Juan Illanes classificou de "lamentável" a pressão dos órgãos jornalísticos e revelou pacto de não contar a vida na mina

EFE |

Juan Illanes, um dos 33 mineradores resgatados esta semana da mina San José, no norte do Chile, a 622 metros de profundidade, pediu que a imprensa ponha fim ao "assédio jornalístico".

"Peço respeito e que nos deixem o espaço suficiente para aprender como enfrentar vocês", disse Illanes, na primeira entrevista coletiva de um dos 33 trabalhadores.

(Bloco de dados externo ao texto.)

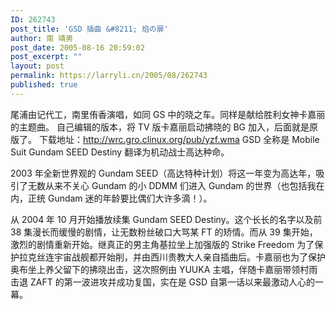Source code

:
 ```yaml
---
ID: 262743
post_title: 'GSD 插曲 &#8211; 焰の扉'
author: 南 靖男
post_date: 2005-08-16 20:59:02
post_excerpt: ""
layout: post
permalink: https://larryli.cn/2005/08/262743
published: true
---
```

尾浦由记代工，南里侑香演唱，如同 GS 中的晓之车。同样是献给胜利女神卡嘉丽的主题曲。
自己编辑的版本，将 TV 版卡嘉丽启动拂晓的 BG 加入，后面就是原版了。
下载地址：<a href="http://wrc.gro.clinux.org/pub/yzf.wma">http://wrc.gro.clinux.org/pub/yzf.wma</a>
GSD 全称是 Mobile Suit Gundam SEED Destiny 翻译为机动战士高达种命。
<!--more-->2003 年全新世界观的 Gundam SEED（高达特种计划）将这一年变为高达年，吸引了无数从来不关心 Gundam 的小 DDMM 们进入 Gundam 的世界（也包括我在内，正统 Gundam 迷的年龄要比偶们大许多滴！）。
从 2004 年 10 月开始播放续集 Gundam SEED Destiny。这个长长的名字以及前 38 集漫长而缓慢的剧情，让无数粉丝破口大骂某 FT 的矫情。而从 39 集开始，激烈的剧情重新开始。继真正的男主角基拉坐上加强版的 Strike Freedom 为了保护拉克丝连宇宙战舰都开始削，并由西川贵教大人亲自插曲后。卡嘉丽也为了保护奥布坐上养父留下的拂晓出击，这次照例由 YUUKA 主唱，伴随卡嘉丽带领村雨击退 ZAFT 的第一波进攻并成功复国，实在是 GSD 自第一话以来最激动人心的一幕。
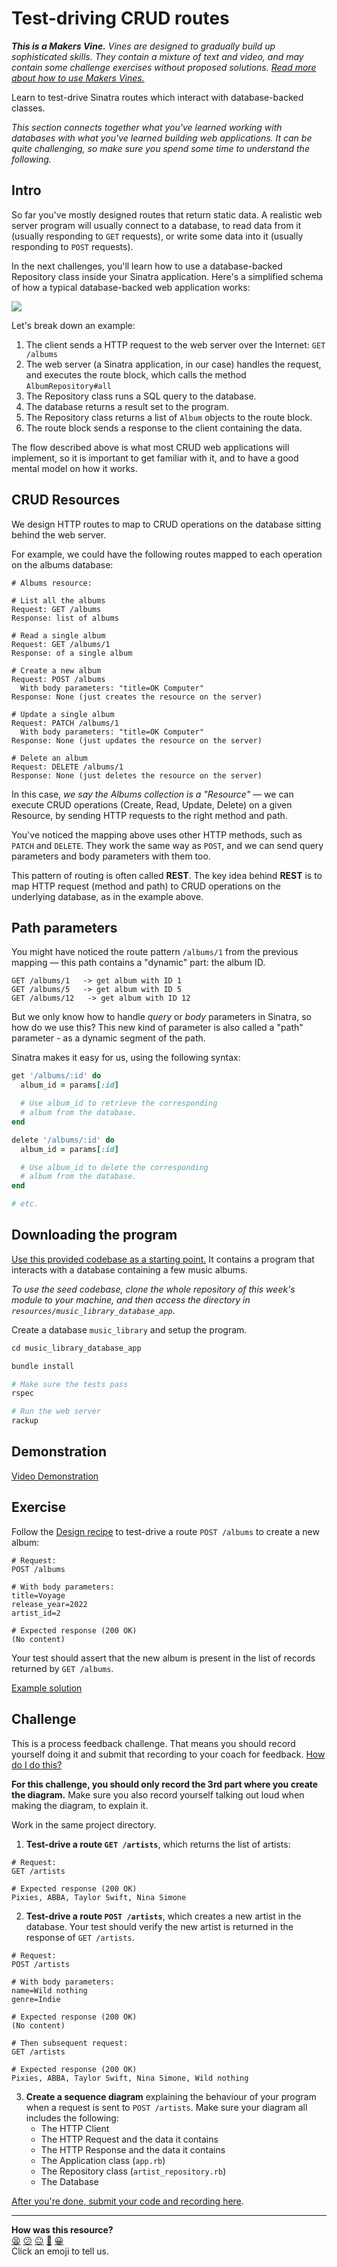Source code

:# Test-driving CRUD routes

_**This is a Makers Vine.** Vines are designed to gradually build up sophisticated skills. They contain a mixture of text and video, and may contain some challenge exercises without proposed solutions. [Read more about how to use Makers
Vines.](https://github.com/makersacademy/course/blob/main/labels/vines.md)_

Learn to test-drive Sinatra routes which interact with database-backed classes.

<!-- OMITTED -->

_This section connects together what you've learned working with databases with what you've learned building web applications. It can be quite challenging, so make sure you spend some time to understand the following._

## Intro

So far you've mostly designed routes that return static data. A realistic web server program will usually connect to a database, to read data from it (usually responding to `GET` requests), or write some data into it (usually responding to `POST` requests).

In the next challenges, you'll learn how to use a database-backed Repository class inside your Sinatra application. Here's a simplified schema of how a typical database-backed web application works:

![](../resources/http-database-flow.png)

Let's break down an example:
1. The client sends a HTTP request to the web server over the Internet: `GET /albums`
2. The web server (a Sinatra application, in our case) handles the request, and executes the route block, which calls the method `AlbumRepository#all`
3. The Repository class runs a SQL query to the database.
4. The database returns a result set to the program.
5. The Repository class returns a list of `Album` objects to the route block.
6. The route block sends a response to the client containing the data.

The flow described above is what most CRUD web applications will implement, so it is important to get familiar with it, and to have a good mental model on how it works.

## CRUD Resources

We design HTTP routes to map to CRUD operations on the database sitting behind the web server.

For example, we could have the following routes mapped to each operation on the albums database:

```
# Albums resource:

# List all the albums
Request: GET /albums
Response: list of albums

# Read a single album
Request: GET /albums/1
Response: of a single album

# Create a new album
Request: POST /albums
  With body parameters: "title=OK Computer"
Response: None (just creates the resource on the server)

# Update a single album
Request: PATCH /albums/1
  With body parameters: "title=OK Computer"
Response: None (just updates the resource on the server)

# Delete an album
Request: DELETE /albums/1
Response: None (just deletes the resource on the server)
```

In this case, _we say the Albums collection is a "Resource"_ —  we can execute CRUD operations (Create, Read, Update, Delete) on a given Resource, by sending HTTP requests to the right method and path.

You've noticed the mapping above uses other HTTP methods, such as `PATCH` and `DELETE`. They work the same way as `POST`, and we can send query parameters and body parameters with them too.

This pattern of routing is often called **REST**. The key idea behind **REST** is to map HTTP request (method and path) to CRUD operations on the underlying database, as in the example above.

## Path parameters

You might have noticed the route pattern `/albums/1` from the previous mapping — this path contains a "dynamic" part: the album ID.

```
GET /albums/1   -> get album with ID 1
GET /albums/5   -> get album with ID 5
GET /albums/12   -> get album with ID 12
```

But we only know how to handle _query_ or _body_ parameters in Sinatra, so how do we use this? This new kind of parameter is also called a "path" parameter - as a dynamic segment of the path.

Sinatra makes it easy for us, using the following syntax:

```ruby
get '/albums/:id' do
  album_id = params[:id]

  # Use album_id to retrieve the corresponding
  # album from the database.
end

delete '/albums/:id' do
  album_id = params[:id]

  # Use album_id to delete the corresponding
  # album from the database.
end

# etc.
```

## Downloading the program

[Use this provided codebase as a starting point.](../resources/music_library_database_app/) It contains a program that interacts with a database containing a few music albums.

_To use the seed codebase, clone the whole repository of this week's module to your machine, and then access the directory in `resources/music_library_database_app`._

Create a database `music_library` and setup the program.

```ruby
cd music_library_database_app

bundle install

# Make sure the tests pass
rspec

# Run the web server
rackup
```

## Demonstration

[Video Demonstration](https://www.youtube.com/watch?v=WD5aURdrDN4)

## Exercise

Follow the [Design recipe](../resources/sinatra_route_design_recipe_template.md) to test-drive a route `POST /albums` to create a new album:

```
# Request:
POST /albums

# With body parameters:
title=Voyage
release_year=2022
artist_id=2

# Expected response (200 OK)
(No content)
```

Your test should assert that the new album is present in the list of records returned by `GET /albums`.

[Example solution](https://www.youtube.com/watch?v=WD5aURdrDN4&t=1135s)

## Challenge

This is a process feedback challenge. That means you should record yourself doing it and
submit that recording to your coach for feedback. [How do I do
this?](https://github.com/makersacademy/golden-square/blob/main/pills/process_feedback_challenges.md)

**For this challenge, you should only record the 3rd part where you create the diagram.** Make sure you also record yourself talking out loud when making the diagram, to explain it.

Work in the same project directory.

1. **Test-drive a route `GET /artists`**, which returns the list of artists:
```
# Request:
GET /artists

# Expected response (200 OK)
Pixies, ABBA, Taylor Swift, Nina Simone
```

2. **Test-drive a route `POST /artists`**, which creates a new artist in the database. Your test should verify the new artist is returned in the response of `GET /artists`.

```
# Request:
POST /artists

# With body parameters:
name=Wild nothing
genre=Indie

# Expected response (200 OK)
(No content)

# Then subsequent request:
GET /artists

# Expected response (200 OK)
Pixies, ABBA, Taylor Swift, Nina Simone, Wild nothing
```

3. **Create a sequence diagram** explaining the behaviour of your program when a request is sent to `POST /artists`. Make sure your diagram all includes the following:
    * The HTTP Client
    * The HTTP Request and the data it contains
    * The HTTP Response and the data it contains
    * The Application class (`app.rb`)
    * The Repository class (`artist_repository.rb`)
    * The Database

[After you're done, submit your code and recording here](https://airtable.com/shrvo9ePjlwnaiLv5?prefill_Item=web_as02_v2).


<!-- BEGIN GENERATED SECTION DO NOT EDIT -->

---

**How was this resource?**  
[😫](https://airtable.com/shrUJ3t7KLMqVRFKR?prefill_Repository=makersacademy%2Fweb-applications&prefill_File=challenges%2F05_test_driving_route_with_database.md&prefill_Sentiment=😫) [😕](https://airtable.com/shrUJ3t7KLMqVRFKR?prefill_Repository=makersacademy%2Fweb-applications&prefill_File=challenges%2F05_test_driving_route_with_database.md&prefill_Sentiment=😕) [😐](https://airtable.com/shrUJ3t7KLMqVRFKR?prefill_Repository=makersacademy%2Fweb-applications&prefill_File=challenges%2F05_test_driving_route_with_database.md&prefill_Sentiment=😐) [🙂](https://airtable.com/shrUJ3t7KLMqVRFKR?prefill_Repository=makersacademy%2Fweb-applications&prefill_File=challenges%2F05_test_driving_route_with_database.md&prefill_Sentiment=🙂) [😀](https://airtable.com/shrUJ3t7KLMqVRFKR?prefill_Repository=makersacademy%2Fweb-applications&prefill_File=challenges%2F05_test_driving_route_with_database.md&prefill_Sentiment=😀)  
Click an emoji to tell us.

<!-- END GENERATED SECTION DO NOT EDIT -->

O porta-voz do grupo, que atendeu os jornalistas na Associação Chilena de Segurança (ACHS), acompanhado de três médicos e outros seis companheiros, classificou de "lamentável" a pressão exercida pela imprensa no momento.

Sobre a falta de segurança do setor de mineração, Illanes afirmou que é obrigação do Governo e dos dirigentes sindicais gerar condições para a melhora.

llanes reconheceu que os mineradores aceitaram trabalhar na jazida San José por razões econômicas, apesar de saberem dos riscos causados pela falta de segurança no lugar.

O porta-voz do grupo, que revelou um pacto entre os 33 para não contar a aventura vivida desde o dia 5 de agosto para no futuro lançar um livro a respeito, se queixou de uma notícia publicada por um diário local que qualificou o caso como uma mentira.

Neste sábado, o minerador Mario Sepúlveda recebeu alta médica, restando internado apenas Victor Zamora, que apresenta uma lesão traumática em seus dentes.